## YOUR INSTRUCTIONS:
Below are the entries to work from; restate word for word the portion that opens with the line containing "## Project Structure" and closes with the line containing "### BFF Mode (Recommended)", keeping both.

## DATA FOR ANALYSIS:
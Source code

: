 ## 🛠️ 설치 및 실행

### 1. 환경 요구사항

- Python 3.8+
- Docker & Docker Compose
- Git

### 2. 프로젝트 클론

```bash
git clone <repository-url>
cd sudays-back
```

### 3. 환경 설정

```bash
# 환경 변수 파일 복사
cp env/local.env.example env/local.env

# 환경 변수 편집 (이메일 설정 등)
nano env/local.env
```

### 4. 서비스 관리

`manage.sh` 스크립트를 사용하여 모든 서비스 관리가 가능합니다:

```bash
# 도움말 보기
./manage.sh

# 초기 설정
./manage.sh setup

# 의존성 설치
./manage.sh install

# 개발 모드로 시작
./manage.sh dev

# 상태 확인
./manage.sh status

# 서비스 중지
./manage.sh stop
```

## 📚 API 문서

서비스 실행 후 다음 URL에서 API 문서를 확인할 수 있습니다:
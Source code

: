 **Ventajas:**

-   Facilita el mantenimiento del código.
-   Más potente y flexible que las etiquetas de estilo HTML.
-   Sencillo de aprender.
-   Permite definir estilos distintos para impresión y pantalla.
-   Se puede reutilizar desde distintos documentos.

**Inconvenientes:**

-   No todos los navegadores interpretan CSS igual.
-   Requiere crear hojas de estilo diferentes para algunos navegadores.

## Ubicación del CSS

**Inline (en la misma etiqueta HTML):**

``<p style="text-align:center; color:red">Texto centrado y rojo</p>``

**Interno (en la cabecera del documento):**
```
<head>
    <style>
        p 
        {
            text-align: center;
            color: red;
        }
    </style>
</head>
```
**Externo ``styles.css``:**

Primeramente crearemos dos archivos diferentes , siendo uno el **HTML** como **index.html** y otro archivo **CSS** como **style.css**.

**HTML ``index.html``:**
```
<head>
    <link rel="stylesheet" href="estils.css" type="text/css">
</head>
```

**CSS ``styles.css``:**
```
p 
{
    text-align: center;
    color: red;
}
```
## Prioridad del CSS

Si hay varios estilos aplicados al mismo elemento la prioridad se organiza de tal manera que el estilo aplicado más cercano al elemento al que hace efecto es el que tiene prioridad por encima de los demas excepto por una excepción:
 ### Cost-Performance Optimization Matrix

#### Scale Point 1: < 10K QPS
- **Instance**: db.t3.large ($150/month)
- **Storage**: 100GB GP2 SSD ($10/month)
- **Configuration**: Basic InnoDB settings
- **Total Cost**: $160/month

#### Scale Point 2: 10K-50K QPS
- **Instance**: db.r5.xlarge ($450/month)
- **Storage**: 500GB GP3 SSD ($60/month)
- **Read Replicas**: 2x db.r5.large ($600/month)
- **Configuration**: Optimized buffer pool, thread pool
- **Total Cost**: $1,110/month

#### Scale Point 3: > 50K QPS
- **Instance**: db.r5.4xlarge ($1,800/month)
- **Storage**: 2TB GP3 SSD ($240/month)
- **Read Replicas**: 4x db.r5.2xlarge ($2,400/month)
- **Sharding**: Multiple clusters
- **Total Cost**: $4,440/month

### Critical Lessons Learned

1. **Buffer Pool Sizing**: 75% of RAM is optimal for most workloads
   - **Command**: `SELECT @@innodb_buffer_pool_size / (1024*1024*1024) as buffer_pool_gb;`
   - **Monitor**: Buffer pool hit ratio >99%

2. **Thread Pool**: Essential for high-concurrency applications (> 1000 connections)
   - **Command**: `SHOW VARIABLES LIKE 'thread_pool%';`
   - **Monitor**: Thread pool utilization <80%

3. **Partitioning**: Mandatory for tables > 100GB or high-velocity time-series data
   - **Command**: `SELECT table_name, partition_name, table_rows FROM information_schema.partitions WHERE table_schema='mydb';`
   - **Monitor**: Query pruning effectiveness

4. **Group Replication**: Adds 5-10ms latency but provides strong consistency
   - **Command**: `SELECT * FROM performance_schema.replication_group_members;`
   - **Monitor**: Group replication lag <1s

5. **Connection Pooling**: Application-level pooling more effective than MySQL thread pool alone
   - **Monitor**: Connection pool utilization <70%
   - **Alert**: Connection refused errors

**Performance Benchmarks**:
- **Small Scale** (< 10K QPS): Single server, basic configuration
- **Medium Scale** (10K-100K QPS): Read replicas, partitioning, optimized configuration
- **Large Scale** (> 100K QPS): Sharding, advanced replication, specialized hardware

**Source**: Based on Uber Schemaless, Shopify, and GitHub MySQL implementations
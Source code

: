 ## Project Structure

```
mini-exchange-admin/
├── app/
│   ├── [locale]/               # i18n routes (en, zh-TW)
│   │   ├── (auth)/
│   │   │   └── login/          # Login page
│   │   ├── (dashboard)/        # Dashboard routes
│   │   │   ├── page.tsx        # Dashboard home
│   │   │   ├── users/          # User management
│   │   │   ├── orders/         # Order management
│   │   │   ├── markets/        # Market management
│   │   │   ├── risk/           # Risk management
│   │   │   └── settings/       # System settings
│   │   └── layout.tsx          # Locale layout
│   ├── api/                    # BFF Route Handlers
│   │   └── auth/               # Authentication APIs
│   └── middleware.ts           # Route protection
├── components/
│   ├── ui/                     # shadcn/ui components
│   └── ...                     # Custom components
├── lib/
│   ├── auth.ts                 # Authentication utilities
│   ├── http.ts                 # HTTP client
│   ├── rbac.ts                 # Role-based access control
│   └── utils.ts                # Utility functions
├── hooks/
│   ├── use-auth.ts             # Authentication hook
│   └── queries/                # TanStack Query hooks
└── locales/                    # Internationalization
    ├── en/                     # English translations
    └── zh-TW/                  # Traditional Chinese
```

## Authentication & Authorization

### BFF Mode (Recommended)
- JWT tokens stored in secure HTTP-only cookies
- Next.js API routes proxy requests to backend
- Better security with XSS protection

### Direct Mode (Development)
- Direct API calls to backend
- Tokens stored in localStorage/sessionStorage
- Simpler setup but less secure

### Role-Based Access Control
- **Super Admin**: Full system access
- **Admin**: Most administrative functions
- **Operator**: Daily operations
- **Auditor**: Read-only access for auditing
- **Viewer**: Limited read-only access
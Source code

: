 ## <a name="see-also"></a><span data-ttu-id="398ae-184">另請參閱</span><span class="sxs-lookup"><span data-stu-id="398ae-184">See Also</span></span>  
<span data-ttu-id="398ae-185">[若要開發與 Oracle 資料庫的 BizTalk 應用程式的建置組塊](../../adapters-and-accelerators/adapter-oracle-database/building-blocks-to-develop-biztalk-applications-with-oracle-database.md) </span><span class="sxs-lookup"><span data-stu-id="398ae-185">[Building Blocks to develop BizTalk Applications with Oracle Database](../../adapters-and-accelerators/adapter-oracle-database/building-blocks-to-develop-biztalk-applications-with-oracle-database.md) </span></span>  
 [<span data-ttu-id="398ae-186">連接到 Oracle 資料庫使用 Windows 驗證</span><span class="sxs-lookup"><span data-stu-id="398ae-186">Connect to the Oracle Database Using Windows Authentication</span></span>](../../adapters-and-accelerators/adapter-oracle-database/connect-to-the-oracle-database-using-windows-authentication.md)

## YOUR SOLUTION:
: ## Project Structure

```
mini-exchange-admin/
├── app/
│   ├── [locale]/               # i18n routes (en, zh-TW)
│   │   ├── (auth)/
│   │   │   └── login/          # Login page
│   │   ├── (dashboard)/        # Dashboard routes
│   │   │   ├── page.tsx        # Dashboard home
│   │   │   ├── users/          # User management
│   │   │   ├── orders/         # Order management
│   │   │   ├── markets/        # Market management
│   │   │   ├── risk/           # Risk management
│   │   │   └── settings/       # System settings
│   │   └── layout.tsx          # Locale layout
│   ├── api/                    # BFF Route Handlers
│   │   └── auth/               # Authentication APIs
│   └── middleware.ts           # Route protection
├── components/
│   ├── ui/                     # shadcn/ui components
│   └── ...                     # Custom components
├── lib/
│   ├── auth.ts                 # Authentication utilities
│   ├── http.ts                 # HTTP client
│   ├── rbac.ts                 # Role-based access control
│   └── utils.ts                # Utility functions
├── hooks/
│   ├── use-auth.ts             # Authentication hook
│   └── queries/                # TanStack Query hooks
└── locales/                    # Internationalization
    ├── en/                     # English translations
    └── zh-TW/                  # Traditional Chinese
```

## Authentication & Authorization

### BFF Mode (Recommended)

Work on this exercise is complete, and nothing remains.